There's two key points. First, use the finer TLC grade silica (I can't remember the diameter, but it's far smaller than the 43-60 um silica commonly used for columns). This allows for better resolution - finer particle size = more even packing = better separation. Second, best results are definitely achieved using a gradient system and collecting fractions. And the advantage is you can easily control the gradient, without having to stop your column, open it up, add solvent, run that through, repeat... you just pour the new stuff in the top!

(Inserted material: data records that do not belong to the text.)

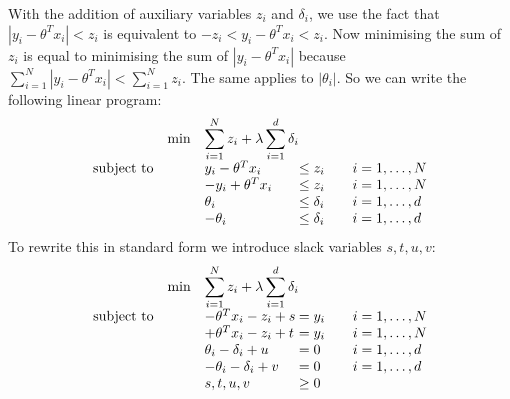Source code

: \documentclass[10pt]{article}
\newenvironment{exercise}[2][Exercise]{\begin{trivlist}
  \item[\hskip \labelsep {\bfseries #1}\hskip \labelsep {\bfseries #2.}]}{\end{trivlist}}
\begin{document}
\begin{exercise}{2}
With the addition of auxiliary variables $z_i$ and $\delta_i$, we use the fact that $|y_i - \theta^T x_i| < z_i$ is equivalent to $-z_i < y_i - \theta^T x_i  < z_i$. Now minimising the sum of $z_i$ is equal to minimising the sum of $ |y_i-\theta^Tx_i|$ because $\sum\limits_{i=1}^{N}  |y_i-\theta^Tx_i| < \sum\limits_{i=1}^{N} z_i$. The same applies to $|\theta_i|$. So we can write the following linear program:
\begin{equation*}
\begin{array}{lll@{}lll}
&\text{min}  &\displaystyle\sum\limits_{i=1}^{N}z_i +  \lambda\sum\limits_{i=1}^{d}\delta_i &\\
\text{subject to} 
&& y_i-\theta^Tx_i &\leq z_i && i=1 ,\dots, N \\
&& -y_i+\theta^Tx_i &\leq z_i && i=1 ,\dots, N \\
                 && \theta_i &\leq \delta_i &&  i=1 ,\dots, d \\
                && -\theta_i &\leq \delta_i &&  i=1 ,\dots, d 
\end{array}
\end{equation*}
To rewrite this in standard form we introduce slack variables $s,t,u,v$: 
\begin{equation*}
\begin{array}{lll@{}lll}
&\text{min}  &\displaystyle\sum\limits_{i=1}^{N}z_i +  \lambda\sum\limits_{i=1}^{d}\delta_i &\\
\text{subject to} 
&& -\theta^Tx_i - z_i + s &= y_i && i=1 ,\dots, N \\
&& +\theta^Tx_i -z_i + t &= y_i && i=1 ,\dots, N \\
                 && \theta_i - \delta_i + u&= 0  &&  i=1 ,\dots, d \\
                && -\theta_i - \delta_i + v &= 0  &&  i=1 ,\dots, d 
                \\
                && s,t,u,v &\geq 0  && 
\end{array}
\end{equation*}



\end{exercise}
\end{document}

I've run it in a 4 cm fritted funnel, with a rubber stopper on the B14 joint at the bottom. Attach the vacuum to your funnel, then push a test tube onto the stopper so it seals in place (I wouldn't, however, recommend just letting it hang when you add solvent - hold onto the tube in case it drops!). Add solvent, allow it to elute, change tubes, add the next batch of solvent... easy. I just add one fraction worth of solvent at a time (50 mL - the volume my tubes could comfortably hold) and allow it to fully elute before switching tubes. Also, a layer of sand topped with a piece of filter paper protects the surface of the column really well, so you can just pour the solvent in without disturbing the top of the silica (for a simple plug, the filter paper alone works excellently).

One other point of note - the method isn't great for low boiling solvents like DCM or Et2O. They evaporate too readily, which can be an issue.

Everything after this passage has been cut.